You state that in Escambia County several jail facilities have a combined capacity of approximately 1422 inmates, but presently house in excess of 1800 individuals. The overcrowding has raised concerns of inmate health and safety, the protection of employees and correctional officers, and the potential for outside intervention. In response to this matter, the board of county commissioners established a county public safety coordinating council to assess the population status of the county's detention or correctional facilities and to make recommendations regarding reducing the inmate population.
Section 951.26, Florida Statutes, contemplates that each county will establish a public safety coordinating council or join in a consortium with one or more other counties to establish such a council for the geographic area represented by the member counties. Among the members of the council are the state attorney, the public defender, the chief circuit judge, the chief county judge, the sheriff, or designees of these officials. The section further provides:
"The council shall meet at the call of its chairperson for the purpose of assessing the population status of all detention or correctional facilities owned or contracted by the county, or the county consortium, and formulating recommendations to ensure that the capacities of such facilities are not exceeded. Such recommendations shall include an assessment of the availability of pretrial intervention or probation programs, work-release programs, substance abuse programs, gain-time schedules, applicable bail bond schedules, and the confinement status of the inmates housed within each facility owned or contracted by the county or the county consortium."[1] (e.s.)

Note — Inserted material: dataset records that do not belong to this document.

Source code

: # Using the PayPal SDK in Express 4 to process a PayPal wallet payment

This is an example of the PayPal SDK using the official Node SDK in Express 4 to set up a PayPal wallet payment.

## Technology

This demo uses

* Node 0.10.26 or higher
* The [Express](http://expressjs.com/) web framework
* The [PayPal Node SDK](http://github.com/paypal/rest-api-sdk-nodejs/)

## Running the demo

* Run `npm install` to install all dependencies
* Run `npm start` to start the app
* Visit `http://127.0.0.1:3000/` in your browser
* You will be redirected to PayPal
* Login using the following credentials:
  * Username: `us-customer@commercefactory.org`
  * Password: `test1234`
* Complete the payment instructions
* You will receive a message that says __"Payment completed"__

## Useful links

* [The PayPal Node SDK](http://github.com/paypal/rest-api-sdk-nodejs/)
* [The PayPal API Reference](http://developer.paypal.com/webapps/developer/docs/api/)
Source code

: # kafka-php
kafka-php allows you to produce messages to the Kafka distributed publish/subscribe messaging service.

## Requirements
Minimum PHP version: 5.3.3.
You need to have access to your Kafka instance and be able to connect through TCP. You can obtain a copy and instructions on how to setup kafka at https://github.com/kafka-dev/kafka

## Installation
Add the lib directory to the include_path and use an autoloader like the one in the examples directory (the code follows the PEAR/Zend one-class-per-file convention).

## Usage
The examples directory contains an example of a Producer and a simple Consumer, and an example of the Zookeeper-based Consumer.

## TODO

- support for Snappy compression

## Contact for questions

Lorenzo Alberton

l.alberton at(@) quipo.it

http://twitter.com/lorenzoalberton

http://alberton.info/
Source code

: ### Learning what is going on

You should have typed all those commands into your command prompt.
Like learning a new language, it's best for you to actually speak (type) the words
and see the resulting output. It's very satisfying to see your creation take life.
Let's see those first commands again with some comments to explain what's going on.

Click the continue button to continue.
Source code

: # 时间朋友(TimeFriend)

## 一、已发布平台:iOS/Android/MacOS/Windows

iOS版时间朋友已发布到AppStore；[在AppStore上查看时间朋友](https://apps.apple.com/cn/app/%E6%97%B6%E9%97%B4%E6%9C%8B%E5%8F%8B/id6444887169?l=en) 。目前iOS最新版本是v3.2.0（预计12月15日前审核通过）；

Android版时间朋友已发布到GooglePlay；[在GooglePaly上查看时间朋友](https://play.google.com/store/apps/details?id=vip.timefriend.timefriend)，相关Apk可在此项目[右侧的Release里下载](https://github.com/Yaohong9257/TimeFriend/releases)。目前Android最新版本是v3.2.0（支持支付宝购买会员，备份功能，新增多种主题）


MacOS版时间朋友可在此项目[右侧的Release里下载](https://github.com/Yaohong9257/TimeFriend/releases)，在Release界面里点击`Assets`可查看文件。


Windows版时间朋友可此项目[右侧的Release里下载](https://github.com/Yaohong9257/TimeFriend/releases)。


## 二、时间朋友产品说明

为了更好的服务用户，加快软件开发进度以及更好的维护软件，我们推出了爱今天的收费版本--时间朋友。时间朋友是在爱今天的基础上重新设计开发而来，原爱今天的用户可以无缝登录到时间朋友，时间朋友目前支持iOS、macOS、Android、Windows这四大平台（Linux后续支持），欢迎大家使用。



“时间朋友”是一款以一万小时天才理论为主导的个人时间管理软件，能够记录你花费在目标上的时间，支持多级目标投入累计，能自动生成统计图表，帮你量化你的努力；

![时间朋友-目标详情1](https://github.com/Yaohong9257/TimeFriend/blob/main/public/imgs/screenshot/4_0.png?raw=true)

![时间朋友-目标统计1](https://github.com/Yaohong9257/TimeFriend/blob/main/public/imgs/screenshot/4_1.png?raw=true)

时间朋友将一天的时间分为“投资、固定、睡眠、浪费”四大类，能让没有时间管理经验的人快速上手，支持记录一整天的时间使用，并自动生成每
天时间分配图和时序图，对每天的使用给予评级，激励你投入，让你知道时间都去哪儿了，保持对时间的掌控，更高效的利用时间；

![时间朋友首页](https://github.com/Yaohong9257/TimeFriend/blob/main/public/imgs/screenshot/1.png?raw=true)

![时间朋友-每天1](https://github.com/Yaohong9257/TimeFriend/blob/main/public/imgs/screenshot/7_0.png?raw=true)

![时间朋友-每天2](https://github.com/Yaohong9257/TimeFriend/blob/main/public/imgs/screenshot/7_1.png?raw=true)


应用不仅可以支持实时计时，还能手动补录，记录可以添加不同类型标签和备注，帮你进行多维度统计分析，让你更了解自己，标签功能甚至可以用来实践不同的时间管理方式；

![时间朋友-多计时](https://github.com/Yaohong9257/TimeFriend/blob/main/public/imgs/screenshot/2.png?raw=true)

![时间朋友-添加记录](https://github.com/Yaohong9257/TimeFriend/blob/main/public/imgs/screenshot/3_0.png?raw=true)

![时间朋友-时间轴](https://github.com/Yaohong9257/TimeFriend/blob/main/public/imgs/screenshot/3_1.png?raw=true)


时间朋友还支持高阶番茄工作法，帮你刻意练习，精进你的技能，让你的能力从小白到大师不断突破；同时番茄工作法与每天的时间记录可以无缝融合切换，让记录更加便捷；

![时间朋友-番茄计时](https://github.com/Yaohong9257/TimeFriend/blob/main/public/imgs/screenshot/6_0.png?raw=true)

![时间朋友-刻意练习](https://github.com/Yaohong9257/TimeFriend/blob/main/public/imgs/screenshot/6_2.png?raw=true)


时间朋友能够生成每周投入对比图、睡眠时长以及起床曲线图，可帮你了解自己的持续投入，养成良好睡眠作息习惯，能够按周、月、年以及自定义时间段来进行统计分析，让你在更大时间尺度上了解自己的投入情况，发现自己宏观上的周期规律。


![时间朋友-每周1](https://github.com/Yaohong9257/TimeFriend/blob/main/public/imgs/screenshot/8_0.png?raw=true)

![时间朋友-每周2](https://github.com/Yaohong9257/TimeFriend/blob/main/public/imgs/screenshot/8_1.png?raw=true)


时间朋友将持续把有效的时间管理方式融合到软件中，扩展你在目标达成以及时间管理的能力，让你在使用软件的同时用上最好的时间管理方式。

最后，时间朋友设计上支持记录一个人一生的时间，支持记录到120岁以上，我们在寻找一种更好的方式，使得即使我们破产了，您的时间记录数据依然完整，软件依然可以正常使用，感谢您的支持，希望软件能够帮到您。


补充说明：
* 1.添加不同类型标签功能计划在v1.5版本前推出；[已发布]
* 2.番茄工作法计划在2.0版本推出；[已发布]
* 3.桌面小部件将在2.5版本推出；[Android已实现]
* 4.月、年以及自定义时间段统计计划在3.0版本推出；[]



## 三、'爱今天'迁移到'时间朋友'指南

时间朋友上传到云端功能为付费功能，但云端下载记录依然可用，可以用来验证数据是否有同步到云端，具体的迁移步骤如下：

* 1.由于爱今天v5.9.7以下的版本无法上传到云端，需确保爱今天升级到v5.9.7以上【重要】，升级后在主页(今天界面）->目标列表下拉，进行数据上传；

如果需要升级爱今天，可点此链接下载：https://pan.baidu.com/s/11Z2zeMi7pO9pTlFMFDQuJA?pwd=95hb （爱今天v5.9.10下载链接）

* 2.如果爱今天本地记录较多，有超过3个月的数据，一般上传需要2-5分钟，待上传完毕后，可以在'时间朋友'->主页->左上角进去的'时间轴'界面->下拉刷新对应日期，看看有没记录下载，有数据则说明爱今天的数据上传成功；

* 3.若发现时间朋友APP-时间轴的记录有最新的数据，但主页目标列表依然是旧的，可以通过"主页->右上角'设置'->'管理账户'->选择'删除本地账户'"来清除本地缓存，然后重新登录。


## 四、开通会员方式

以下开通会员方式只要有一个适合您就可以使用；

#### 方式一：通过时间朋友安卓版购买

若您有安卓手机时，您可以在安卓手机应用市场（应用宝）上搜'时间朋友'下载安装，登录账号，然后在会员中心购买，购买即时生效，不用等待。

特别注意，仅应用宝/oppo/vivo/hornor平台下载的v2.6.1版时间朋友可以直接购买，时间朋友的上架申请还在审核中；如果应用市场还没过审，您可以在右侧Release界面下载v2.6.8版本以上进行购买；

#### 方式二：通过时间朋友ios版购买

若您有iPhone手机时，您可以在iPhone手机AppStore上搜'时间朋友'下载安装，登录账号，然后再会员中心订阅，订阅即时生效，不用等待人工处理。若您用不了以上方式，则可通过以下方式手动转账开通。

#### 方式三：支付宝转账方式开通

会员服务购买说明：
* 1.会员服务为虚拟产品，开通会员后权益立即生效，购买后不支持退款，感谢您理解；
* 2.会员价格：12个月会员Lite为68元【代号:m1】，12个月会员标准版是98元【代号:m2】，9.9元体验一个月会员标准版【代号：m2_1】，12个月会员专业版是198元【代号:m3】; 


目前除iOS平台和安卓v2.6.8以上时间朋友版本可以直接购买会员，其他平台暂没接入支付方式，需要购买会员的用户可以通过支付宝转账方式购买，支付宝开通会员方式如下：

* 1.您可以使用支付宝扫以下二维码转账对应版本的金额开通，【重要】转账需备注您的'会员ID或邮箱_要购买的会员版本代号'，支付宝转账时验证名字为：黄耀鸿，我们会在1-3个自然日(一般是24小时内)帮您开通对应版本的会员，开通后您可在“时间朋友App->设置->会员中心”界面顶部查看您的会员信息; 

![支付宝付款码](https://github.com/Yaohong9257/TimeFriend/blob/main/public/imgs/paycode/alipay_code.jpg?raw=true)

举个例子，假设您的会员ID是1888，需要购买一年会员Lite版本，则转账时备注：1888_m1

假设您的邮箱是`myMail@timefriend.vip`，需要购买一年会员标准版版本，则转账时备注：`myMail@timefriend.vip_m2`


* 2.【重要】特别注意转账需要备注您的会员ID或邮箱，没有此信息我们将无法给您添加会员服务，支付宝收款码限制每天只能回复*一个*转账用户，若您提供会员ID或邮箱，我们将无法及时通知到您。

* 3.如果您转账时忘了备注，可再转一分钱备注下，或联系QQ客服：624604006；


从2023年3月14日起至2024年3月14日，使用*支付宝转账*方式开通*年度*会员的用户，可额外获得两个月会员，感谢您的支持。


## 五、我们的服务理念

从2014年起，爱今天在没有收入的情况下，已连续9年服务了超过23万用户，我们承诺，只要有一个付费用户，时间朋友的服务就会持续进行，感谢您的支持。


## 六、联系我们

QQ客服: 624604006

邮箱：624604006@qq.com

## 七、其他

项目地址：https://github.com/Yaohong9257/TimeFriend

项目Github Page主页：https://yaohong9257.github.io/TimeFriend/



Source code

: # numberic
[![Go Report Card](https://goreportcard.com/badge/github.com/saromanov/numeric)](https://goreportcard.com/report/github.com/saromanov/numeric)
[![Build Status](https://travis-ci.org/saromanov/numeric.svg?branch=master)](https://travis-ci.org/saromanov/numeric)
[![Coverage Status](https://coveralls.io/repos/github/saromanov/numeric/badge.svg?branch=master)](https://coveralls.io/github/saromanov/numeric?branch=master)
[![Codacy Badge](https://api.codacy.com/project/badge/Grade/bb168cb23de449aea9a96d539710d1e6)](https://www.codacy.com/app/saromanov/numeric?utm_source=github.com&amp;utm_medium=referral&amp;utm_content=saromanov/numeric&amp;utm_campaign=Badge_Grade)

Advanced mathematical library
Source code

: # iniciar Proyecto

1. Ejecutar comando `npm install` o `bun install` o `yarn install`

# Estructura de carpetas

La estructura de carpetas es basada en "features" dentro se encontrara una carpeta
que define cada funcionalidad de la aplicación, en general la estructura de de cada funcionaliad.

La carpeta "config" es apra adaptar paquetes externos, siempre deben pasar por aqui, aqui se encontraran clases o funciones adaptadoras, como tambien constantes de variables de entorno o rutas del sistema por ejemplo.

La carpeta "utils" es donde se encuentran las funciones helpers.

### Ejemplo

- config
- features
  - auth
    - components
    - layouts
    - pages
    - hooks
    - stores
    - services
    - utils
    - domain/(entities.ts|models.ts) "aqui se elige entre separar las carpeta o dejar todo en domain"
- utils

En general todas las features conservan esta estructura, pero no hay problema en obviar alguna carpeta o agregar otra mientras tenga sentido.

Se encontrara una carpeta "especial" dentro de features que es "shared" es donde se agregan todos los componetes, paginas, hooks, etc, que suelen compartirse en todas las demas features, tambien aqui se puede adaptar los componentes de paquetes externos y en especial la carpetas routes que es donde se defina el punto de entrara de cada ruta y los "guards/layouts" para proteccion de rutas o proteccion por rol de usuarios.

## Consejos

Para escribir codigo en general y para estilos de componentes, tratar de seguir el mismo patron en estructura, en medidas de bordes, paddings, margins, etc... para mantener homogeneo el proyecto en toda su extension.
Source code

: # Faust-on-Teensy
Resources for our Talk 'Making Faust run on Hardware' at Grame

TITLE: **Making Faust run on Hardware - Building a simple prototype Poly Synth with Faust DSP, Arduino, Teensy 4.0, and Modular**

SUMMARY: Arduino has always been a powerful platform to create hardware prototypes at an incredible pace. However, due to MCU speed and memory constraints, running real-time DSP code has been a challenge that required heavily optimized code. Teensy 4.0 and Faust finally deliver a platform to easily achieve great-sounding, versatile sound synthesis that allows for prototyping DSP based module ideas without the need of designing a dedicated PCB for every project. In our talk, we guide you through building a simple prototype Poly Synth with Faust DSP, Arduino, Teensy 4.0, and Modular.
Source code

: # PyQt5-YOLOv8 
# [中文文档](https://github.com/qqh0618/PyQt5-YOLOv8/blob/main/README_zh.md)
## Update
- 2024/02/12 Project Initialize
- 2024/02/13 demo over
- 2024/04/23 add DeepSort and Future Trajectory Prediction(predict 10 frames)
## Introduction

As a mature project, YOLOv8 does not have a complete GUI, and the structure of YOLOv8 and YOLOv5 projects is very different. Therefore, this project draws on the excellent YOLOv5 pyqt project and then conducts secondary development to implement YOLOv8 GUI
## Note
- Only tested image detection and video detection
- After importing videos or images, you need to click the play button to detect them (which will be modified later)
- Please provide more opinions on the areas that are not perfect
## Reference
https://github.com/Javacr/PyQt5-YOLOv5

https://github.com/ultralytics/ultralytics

As a statutorily created administrative entity, the county public safety coordinating council or a consortium of such councils is limited to the powers expressly granted or those necessary to carry out the specifically granted powers.[2] Should there be any doubt as to whether a particular power may be exercised lawfully, it should be resolved against its exercise.[3]
The plain language of the enabling legislation authorizes the council to assess the population status of the county's detention and correctional facilities and to make recommendations to prevent over-crowding of these facilities. There appears to be no greater authority that would allow the council to implement its recommendations or to take independent steps to reduce the inmate population.
Section 951.21, Florida Statutes, prescribes the manner in which gain-time may be awarded by the county commission. This office has previously determined that a county commission may not, absent statutory authority, grant commutation of time for good conduct of county prisoners in excess of that provided in section 951.21, Florida Statutes.[4]
I trust these informal comments will be helpful in resolving the matter that you have raised.
Sincerely,
Richard E. Doran
Attorney General
RED/tls
---------------------------------------------------------
[1] Section 951.26(2), Fla. Stat.
[2] See State ex rel. Greenberg v. Florida State Board of Dentistry, 297 So. 2d 628 (Fla. 1st DCA 1974), cert. dismissed, 300 So. 2d 900 (Fla. 1974); City of Cape Coral v. GAC Utilities, Inc., of Florida, 281 So. 2d 493 (Fla. 1973).
[3] Id. See also Ops. Att'y Gen. Fla. 02-01 (2002) and 92-30 (1992).
[4] See Op. Att'y Gen. Fla. 01-13 (2001).